* WHAT IS EXPECTED *
First find the line with "- **Fast Test" in the entries below, then set down exactly every line through the line with "- **Continuous Integration", that line included.

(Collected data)
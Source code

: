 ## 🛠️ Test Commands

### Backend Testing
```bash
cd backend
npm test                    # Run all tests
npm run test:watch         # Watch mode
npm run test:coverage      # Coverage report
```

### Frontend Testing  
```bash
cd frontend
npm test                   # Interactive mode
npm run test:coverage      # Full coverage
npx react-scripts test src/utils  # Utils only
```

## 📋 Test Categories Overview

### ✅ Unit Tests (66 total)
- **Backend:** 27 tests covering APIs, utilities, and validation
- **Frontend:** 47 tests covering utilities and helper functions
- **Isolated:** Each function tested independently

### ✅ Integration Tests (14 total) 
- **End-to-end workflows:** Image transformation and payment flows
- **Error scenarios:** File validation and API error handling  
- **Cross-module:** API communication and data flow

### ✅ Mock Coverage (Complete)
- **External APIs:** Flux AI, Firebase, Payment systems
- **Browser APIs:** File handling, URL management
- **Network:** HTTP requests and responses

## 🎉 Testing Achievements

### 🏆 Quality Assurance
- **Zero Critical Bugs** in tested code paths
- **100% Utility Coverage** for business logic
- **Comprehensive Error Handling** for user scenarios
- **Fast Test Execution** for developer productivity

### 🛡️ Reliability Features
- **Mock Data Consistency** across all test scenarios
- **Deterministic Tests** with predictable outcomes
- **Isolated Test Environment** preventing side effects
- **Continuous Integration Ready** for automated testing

* * *

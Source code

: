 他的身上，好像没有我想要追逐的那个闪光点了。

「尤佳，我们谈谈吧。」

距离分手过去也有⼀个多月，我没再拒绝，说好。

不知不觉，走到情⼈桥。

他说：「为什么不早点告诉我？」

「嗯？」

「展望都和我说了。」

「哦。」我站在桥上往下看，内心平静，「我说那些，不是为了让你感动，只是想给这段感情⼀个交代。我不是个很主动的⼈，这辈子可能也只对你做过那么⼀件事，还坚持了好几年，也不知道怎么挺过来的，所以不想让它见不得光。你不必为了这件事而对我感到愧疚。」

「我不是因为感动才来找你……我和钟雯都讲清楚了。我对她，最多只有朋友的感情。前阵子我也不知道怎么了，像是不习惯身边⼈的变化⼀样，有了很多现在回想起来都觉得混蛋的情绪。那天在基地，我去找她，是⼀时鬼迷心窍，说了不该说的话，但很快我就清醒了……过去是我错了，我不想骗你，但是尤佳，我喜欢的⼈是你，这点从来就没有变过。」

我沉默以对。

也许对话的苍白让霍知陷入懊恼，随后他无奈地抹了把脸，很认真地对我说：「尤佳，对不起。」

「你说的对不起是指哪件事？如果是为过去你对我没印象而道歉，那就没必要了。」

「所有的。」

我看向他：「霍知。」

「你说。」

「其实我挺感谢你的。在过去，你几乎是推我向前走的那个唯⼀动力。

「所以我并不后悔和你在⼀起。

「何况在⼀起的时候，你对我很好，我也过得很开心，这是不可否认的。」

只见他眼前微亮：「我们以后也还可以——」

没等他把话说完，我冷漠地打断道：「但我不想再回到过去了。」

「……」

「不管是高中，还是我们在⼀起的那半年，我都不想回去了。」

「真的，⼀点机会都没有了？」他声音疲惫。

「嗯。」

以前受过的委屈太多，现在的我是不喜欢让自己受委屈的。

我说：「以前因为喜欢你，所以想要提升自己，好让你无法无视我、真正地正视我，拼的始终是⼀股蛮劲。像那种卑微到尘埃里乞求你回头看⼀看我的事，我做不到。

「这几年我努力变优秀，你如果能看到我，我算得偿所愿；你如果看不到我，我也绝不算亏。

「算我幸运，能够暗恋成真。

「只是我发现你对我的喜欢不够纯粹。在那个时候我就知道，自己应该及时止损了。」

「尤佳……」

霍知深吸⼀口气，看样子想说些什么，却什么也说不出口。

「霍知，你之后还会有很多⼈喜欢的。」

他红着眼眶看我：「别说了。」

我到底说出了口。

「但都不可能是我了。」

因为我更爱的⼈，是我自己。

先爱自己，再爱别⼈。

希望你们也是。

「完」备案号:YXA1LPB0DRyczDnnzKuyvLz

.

* YOUR RESPONSE *
- **Fast Test Execution** for developer productivity

### 🛡️ Reliability Features
- **Mock Data Consistency** across all test scenarios
- **Deterministic Tests** with predictable outcomes
- **Isolated Test Environment** preventing side effects
- **Continuous Integration Ready** for automated testing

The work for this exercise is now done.